0. Write a question about Pattern Analysis, readings, or project. (The question can reflect thought about a fundamental issue.) .

1. Features' meaning involves decisions. Explain what a feature is. Give a definition of the term.

2. Choose a real pattern domain. Describe what could be ideal, prototype, template or paradigm patterns there. Indicate what could cause variation from such items.

3. The Bayes decision rule involves maximum values of a probability. If the symbol x represents a vector associated to a real pattern, and there are n different classes it could be from, write out the probabilities and express the rule in terms of them. (Hint: begin with conditional probability; consider classes as numbers 1, 2, ..., n)

4. There are (a. ten; b. ten million) given values of seventy-coordinate patterns from five classes. Describe the advantages and disadvantages of Nearest Neighbor and Nearest Prototype decision rules for these two situations.

5. If the 4.a information is available, a. what can be said about the utility of the data for describing the pattern sets? If we also know that only one class of pattern type is present, b. what can be said now (and what are any necessary assumptions)?

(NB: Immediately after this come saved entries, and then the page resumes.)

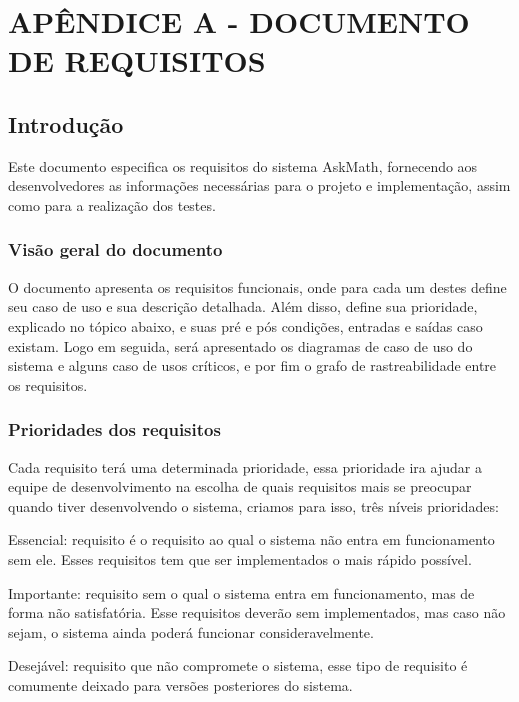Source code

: \chapter*{APÊNDICE A - DOCUMENTO DE REQUISITOS}\label{apendice_requisitos}


\section{Introdução}
Este documento especifica os requisitos do sistema AskMath, fornecendo aos desenvolvedores as informações necessárias para o projeto e implementação, assim como para a realização dos testes. 

\subsection{Visão geral do documento}
O documento apresenta os requisitos funcionais, onde para cada um destes define seu caso de uso e sua descrição detalhada. Além disso, define sua prioridade, explicado no tópico abaixo, e suas pré e pós condições, entradas e saídas caso existam. Logo em seguida, será apresentado os diagramas de caso de uso do sistema e alguns caso de usos críticos, e por fim o grafo de rastreabilidade entre os requisitos.

\subsection{Prioridades dos requisitos}
Cada requisito terá uma determinada prioridade, essa prioridade ira ajudar a equipe de desenvolvimento na escolha de quais requisitos mais se preocupar quando tiver desenvolvendo o sistema, criamos para isso, três níveis prioridades:

\begin{alineascomponto}
	\item Essencial: requisito é o requisito ao qual o sistema não entra em funcionamento sem ele. Esses requisitos tem que ser implementados o mais rápido possível. 
    \item Importante: requisito sem o qual o sistema entra em funcionamento, mas de forma não satisfatória. Esse requisitos deverão sem implementados, mas caso não sejam, o sistema ainda poderá funcionar consideravelmente.
	\item Desejável: requisito que não compromete o sistema, esse tipo de requisito é comumente deixado para versões posteriores do sistema.
\end{alineascomponto}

6. Symbols and signs present images that communicate information. Examples depict "skull and crossbones" signifying "poison" and "several curves" meaning "winding road". Choose a pattern of this type from any area; nonvisual examples, e.g., auditory, are fine. Show how the "element of a set of items that can in some useful way be treated alike" definition applies to your choice.

7. Dice and cards transform numbers and images into symbols via word descriptors. Make up a list of special terms that help people recognize patterns in the play of games involving those items.

8. Mathematics is a "science of patterns" according to K. Devlin and L. Steen. Support their belief with an example.

9. The Greeks knew that an integer (they had only positive ones) cubed could be represented as the sum of adjacent odd numbers. E.g., 8 as 5 + 3, 27 as 11 + 9 + 7. Find the representation of 7³. From it describe a feature of integers that helps establish this general truth.

10. The Game of Life due to J. Conway (Scientific American, Oct. 1970, p. 120) involves three rules governing behavior of elements on an array of arbitrary size nxn. "Born" elements mark some previously blank place in the array. "Die" is what happens to an element that fails to exist in the next "generation"; some persist. The rules involve the eight neighbors. Those elements with: a) two or three neighbors survive; b) four or more neighbors die from overcrowding (and are removed in the subsequent array), while those with no or one vanish because of isolation. Any empty array place with exactly three elements in the eight neighbors is a birth location: an element appears there in the next iteration. Two-by-two patterns persist; one-by-three and three-by-one alternate in sequence; many other patterns that persist (or travel) are known. Simulate five or more iterations of this game on an array with side equal to or greater than six. Did you find any interesting patterns?